5. What is Orwell’s attitude towards his own position in Burma?
I think that Orwell thinks that his job is a bit meaningless because of the way people act toward him. Instead of the citizens not wanting to look faulty in his eyes, he is worried about what they think of him instead.
6. In the second paragraph, what is suggested by the qualifiers “and secretly, of course” and “if you can catch him off duty”?”
During the day, the mask they wear is one that they like imperialism but in reality they don’t. After hours they can speak their minds, but during the day they have to obey the higher power.
7. Note Orwell’s language in paragraph 5. What are the rhetorical effects of “merely ravaging their homes” and “as it would be to an English crowd.”
Merely ravaging their homes seems a bit of a paradox because ravaging a home does not seem like it could be a quiet matter or one of unimportance. The Burmese are usually calm people but when Orwell decides to shoot the elephant, they become a little rowdy and excited, like the English do during an event. They let loose a little because the idea of watching the elephant get shot seemed like fun to them.
8. Why does Orwell shoot the elephant even though he knows he shouldn’t? Be specific about the reasons.
In the last sentence of the essay, Orwell says he killed the animal because he didn’t want to seem like a fool. While the whole crowd is following him to the animal, they are silently pressuring him to go through with it. They fully expect him to finish the animal off. Even though he doesn’t like his job and the people do not treat him like officers are treated in other countries, he still thinks about how he is perceived by these people.
9. In paragraph 11, Orwelll says, “At last after what seemed like a long time–it might have been five seconds, I dare say–he sagged flabbily to his knees. “ Explain what the characterization of the time period says about Orwell.
The agonizing seconds while the animal is dying seem like eternity for Orwell. Because even though he did not want to kill the animal, he does anyway and the guilt he feels creeps in on him and seems to prolong time while he looks at the animal that he has inflicted pain on.
10. Compare and contrast the description of the killing of the elephant (par. 11) with the killing of the Indian (par. 4). Why does he describe them so differently?
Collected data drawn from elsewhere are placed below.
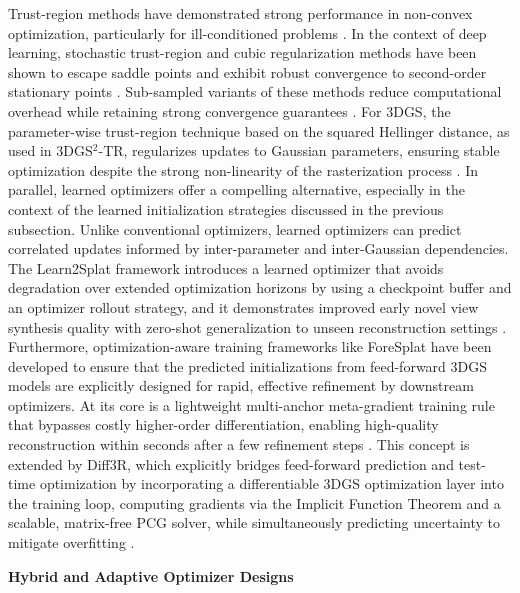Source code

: \documentclass[11pt]{article}
\begin{document}
Trust-region methods have demonstrated strong performance in non-convex optimization, particularly for ill-conditioned problems \cite{ref162}. In the context of deep learning, stochastic trust-region and cubic regularization methods have been shown to escape saddle points and exhibit robust convergence to second-order stationary points \cite{ref163}. Sub-sampled variants of these methods reduce computational overhead while retaining strong convergence guarantees \cite{ref164}. For 3DGS, the parameter-wise trust-region technique based on the squared Hellinger distance, as used in 3DGS\(^2\)-TR, regularizes updates to Gaussian parameters, ensuring stable optimization despite the strong non-linearity of the rasterization process \cite{ref158}. In parallel, learned optimizers offer a compelling alternative, especially in the context of the learned initialization strategies discussed in the previous subsection. Unlike conventional optimizers, learned optimizers can predict correlated updates informed by inter-parameter and inter-Gaussian dependencies. The Learn2Splat framework introduces a learned optimizer that avoids degradation over extended optimization horizons by using a checkpoint buffer and an optimizer rollout strategy, and it demonstrates improved early novel view synthesis quality with zero-shot generalization to unseen reconstruction settings \cite{ref147}. Furthermore, optimization-aware training frameworks like ForeSplat have been developed to ensure that the predicted initializations from feed-forward 3DGS models are explicitly designed for rapid, effective refinement by downstream optimizers. At its core is a lightweight multi-anchor meta-gradient training rule that bypasses costly higher-order differentiation, enabling high-quality reconstruction within seconds after a few refinement steps \cite{ref165}. This concept is extended by Diff3R, which explicitly bridges feed-forward prediction and test-time optimization by incorporating a differentiable 3DGS optimization layer into the training loop, computing gradients via the Implicit Function Theorem and a scalable, matrix-free PCG solver, while simultaneously predicting uncertainty to mitigate overfitting \cite{ref166}.

\textbf{Hybrid and Adaptive Optimizer Designs}
\end{document}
He seems to describe the incident with the Indian the way that it actually happened, they way he experienced it but with no real emotion involved. This is either because he doesn’t feel any great remorse for what has happened to the Indian, or because what happened was not because of his own actions. When he explains how the elephant dies, his emotions are apparent. There is a sense of urgency as he tries to ease the animal’s pain by shooting it multiple times.
11. The Final paragraph presents Europeans’ views of the elephant killing. Explain the differences.
The Europeans had a split view of the killing of the elephant. Some say that it was necessary and some say it wasn’t. The Burmese really thought twice about what should happen to the elephant, but had there been multiple Europeans on the scene, I’m sure the decision on how to act would have taken much longer and the approach would have been much different. The elephant destroyed property and took someone’s life, that was all the evidence the Burmese needed to justify killing the elephant.
12. What is he getting at with this story? In what way does the personal story of Orwell mirror the larger story of Colonialism and Imperialism? What would it compare to today?
The elephant represents imperialism because in a sense he is powerful and disturbs the people he interacts with. An event that it compares to today would be the Iraq war. America plays the part of a foreign power and the Iraqi people have no control over where the soldiers go and try to defend.